━━━━━ Data extract

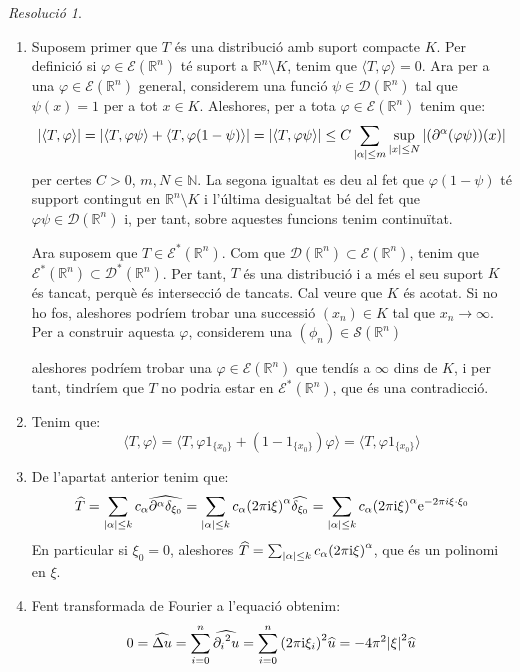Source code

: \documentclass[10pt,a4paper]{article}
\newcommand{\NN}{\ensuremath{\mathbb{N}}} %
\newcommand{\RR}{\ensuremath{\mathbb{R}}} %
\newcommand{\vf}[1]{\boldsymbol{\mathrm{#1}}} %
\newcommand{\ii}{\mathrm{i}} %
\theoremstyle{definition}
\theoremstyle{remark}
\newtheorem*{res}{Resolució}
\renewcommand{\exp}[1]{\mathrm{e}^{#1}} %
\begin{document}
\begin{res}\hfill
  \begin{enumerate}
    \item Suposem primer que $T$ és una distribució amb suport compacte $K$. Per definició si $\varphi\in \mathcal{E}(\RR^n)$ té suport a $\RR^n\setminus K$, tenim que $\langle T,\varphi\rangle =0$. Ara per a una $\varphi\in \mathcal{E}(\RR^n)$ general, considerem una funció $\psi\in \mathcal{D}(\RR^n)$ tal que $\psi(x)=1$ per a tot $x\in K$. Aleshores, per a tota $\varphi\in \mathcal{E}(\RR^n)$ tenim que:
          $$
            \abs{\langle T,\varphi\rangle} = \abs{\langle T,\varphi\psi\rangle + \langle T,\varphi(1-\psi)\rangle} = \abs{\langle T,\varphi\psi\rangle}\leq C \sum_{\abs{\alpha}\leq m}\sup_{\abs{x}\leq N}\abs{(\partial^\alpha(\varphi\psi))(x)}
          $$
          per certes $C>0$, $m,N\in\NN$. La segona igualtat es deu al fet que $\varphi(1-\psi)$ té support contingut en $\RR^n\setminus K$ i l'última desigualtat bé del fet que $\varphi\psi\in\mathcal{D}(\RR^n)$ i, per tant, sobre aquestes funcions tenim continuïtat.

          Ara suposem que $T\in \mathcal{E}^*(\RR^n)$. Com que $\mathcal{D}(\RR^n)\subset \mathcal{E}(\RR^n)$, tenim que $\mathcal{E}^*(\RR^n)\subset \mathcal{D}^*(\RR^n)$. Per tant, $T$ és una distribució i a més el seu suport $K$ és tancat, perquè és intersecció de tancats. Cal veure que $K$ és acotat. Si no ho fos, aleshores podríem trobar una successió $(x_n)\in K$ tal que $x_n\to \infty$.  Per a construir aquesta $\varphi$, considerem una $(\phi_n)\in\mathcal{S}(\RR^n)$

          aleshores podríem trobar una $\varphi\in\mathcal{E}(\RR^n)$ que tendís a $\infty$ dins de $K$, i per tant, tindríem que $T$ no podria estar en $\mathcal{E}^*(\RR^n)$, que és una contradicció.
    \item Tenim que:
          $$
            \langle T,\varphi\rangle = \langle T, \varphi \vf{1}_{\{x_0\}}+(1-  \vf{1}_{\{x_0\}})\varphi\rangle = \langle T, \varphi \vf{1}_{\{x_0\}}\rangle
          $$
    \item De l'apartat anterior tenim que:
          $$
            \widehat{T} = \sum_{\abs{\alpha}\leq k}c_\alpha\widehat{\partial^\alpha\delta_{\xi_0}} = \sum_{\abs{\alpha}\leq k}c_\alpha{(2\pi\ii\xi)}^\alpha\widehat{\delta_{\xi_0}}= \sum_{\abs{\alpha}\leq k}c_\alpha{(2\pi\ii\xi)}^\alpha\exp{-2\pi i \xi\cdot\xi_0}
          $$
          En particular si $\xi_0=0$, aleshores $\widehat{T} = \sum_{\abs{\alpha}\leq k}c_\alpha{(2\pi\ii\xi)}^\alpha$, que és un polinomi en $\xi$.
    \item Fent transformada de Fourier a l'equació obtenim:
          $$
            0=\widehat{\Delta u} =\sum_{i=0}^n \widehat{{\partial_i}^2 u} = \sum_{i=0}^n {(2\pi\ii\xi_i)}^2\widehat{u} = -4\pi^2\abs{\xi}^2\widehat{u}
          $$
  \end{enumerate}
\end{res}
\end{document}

━━━━━━━━━━

Exercise: Return the records above verbatim, images excluded.

Answer to this problem:
Source code

: \documentclass[10pt,a4paper]{article}
\newcommand{\NN}{\ensuremath{\mathbb{N}}} %
\newcommand{\RR}{\ensuremath{\mathbb{R}}} %
\newcommand{\vf}[1]{\boldsymbol{\mathrm{#1}}} %
\newcommand{\ii}{\mathrm{i}} %
\theoremstyle{definition}
\theoremstyle{remark}
\newtheorem*{res}{Resolució}
\renewcommand{\exp}[1]{\mathrm{e}^{#1}} %
\begin{document}
\begin{res}\hfill
  \begin{enumerate}
    \item Suposem primer que $T$ és una distribució amb suport compacte $K$. Per definició si $\varphi\in \mathcal{E}(\RR^n)$ té suport a $\RR^n\setminus K$, tenim que $\langle T,\varphi\rangle =0$. Ara per a una $\varphi\in \mathcal{E}(\RR^n)$ general, considerem una funció $\psi\in \mathcal{D}(\RR^n)$ tal que $\psi(x)=1$ per a tot $x\in K$. Aleshores, per a tota $\varphi\in \mathcal{E}(\RR^n)$ tenim que:
          $$
            \abs{\langle T,\varphi\rangle} = \abs{\langle T,\varphi\psi\rangle + \langle T,\varphi(1-\psi)\rangle} = \abs{\langle T,\varphi\psi\rangle}\leq C \sum_{\abs{\alpha}\leq m}\sup_{\abs{x}\leq N}\abs{(\partial^\alpha(\varphi\psi))(x)}
          $$
          per certes $C>0$, $m,N\in\NN$. La segona igualtat es deu al fet que $\varphi(1-\psi)$ té support contingut en $\RR^n\setminus K$ i l'última desigualtat bé del fet que $\varphi\psi\in\mathcal{D}(\RR^n)$ i, per tant, sobre aquestes funcions tenim continuïtat.

          Ara suposem que $T\in \mathcal{E}^*(\RR^n)$. Com que $\mathcal{D}(\RR^n)\subset \mathcal{E}(\RR^n)$, tenim que $\mathcal{E}^*(\RR^n)\subset \mathcal{D}^*(\RR^n)$. Per tant, $T$ és una distribució i a més el seu suport $K$ és tancat, perquè és intersecció de tancats. Cal veure que $K$ és acotat. Si no ho fos, aleshores podríem trobar una successió $(x_n)\in K$ tal que $x_n\to \infty$.  Per a construir aquesta $\varphi$, considerem una $(\phi_n)\in\mathcal{S}(\RR^n)$

          aleshores podríem trobar una $\varphi\in\mathcal{E}(\RR^n)$ que tendís a $\infty$ dins de $K$, i per tant, tindríem que $T$ no podria estar en $\mathcal{E}^*(\RR^n)$, que és una contradicció.
    \item Tenim que:
          $$
            \langle T,\varphi\rangle = \langle T, \varphi \vf{1}_{\{x_0\}}+(1-  \vf{1}_{\{x_0\}})\varphi\rangle = \langle T, \varphi \vf{1}_{\{x_0\}}\rangle
          $$
    \item De l'apartat anterior tenim que:
          $$
            \widehat{T} = \sum_{\abs{\alpha}\leq k}c_\alpha\widehat{\partial^\alpha\delta_{\xi_0}} = \sum_{\abs{\alpha}\leq k}c_\alpha{(2\pi\ii\xi)}^\alpha\widehat{\delta_{\xi_0}}= \sum_{\abs{\alpha}\leq k}c_\alpha{(2\pi\ii\xi)}^\alpha\exp{-2\pi i \xi\cdot\xi_0}
          $$
          En particular si $\xi_0=0$, aleshores $\widehat{T} = \sum_{\abs{\alpha}\leq k}c_\alpha{(2\pi\ii\xi)}^\alpha$, que és un polinomi en $\xi$.
    \item Fent transformada de Fourier a l'equació obtenim:
          $$
            0=\widehat{\Delta u} =\sum_{i=0}^n \widehat{{\partial_i}^2 u} = \sum_{i=0}^n {(2\pi\ii\xi_i)}^2\widehat{u} = -4\pi^2\abs{\xi}^2\widehat{u}
          $$
  \end{enumerate}
\end{res}
\end{document}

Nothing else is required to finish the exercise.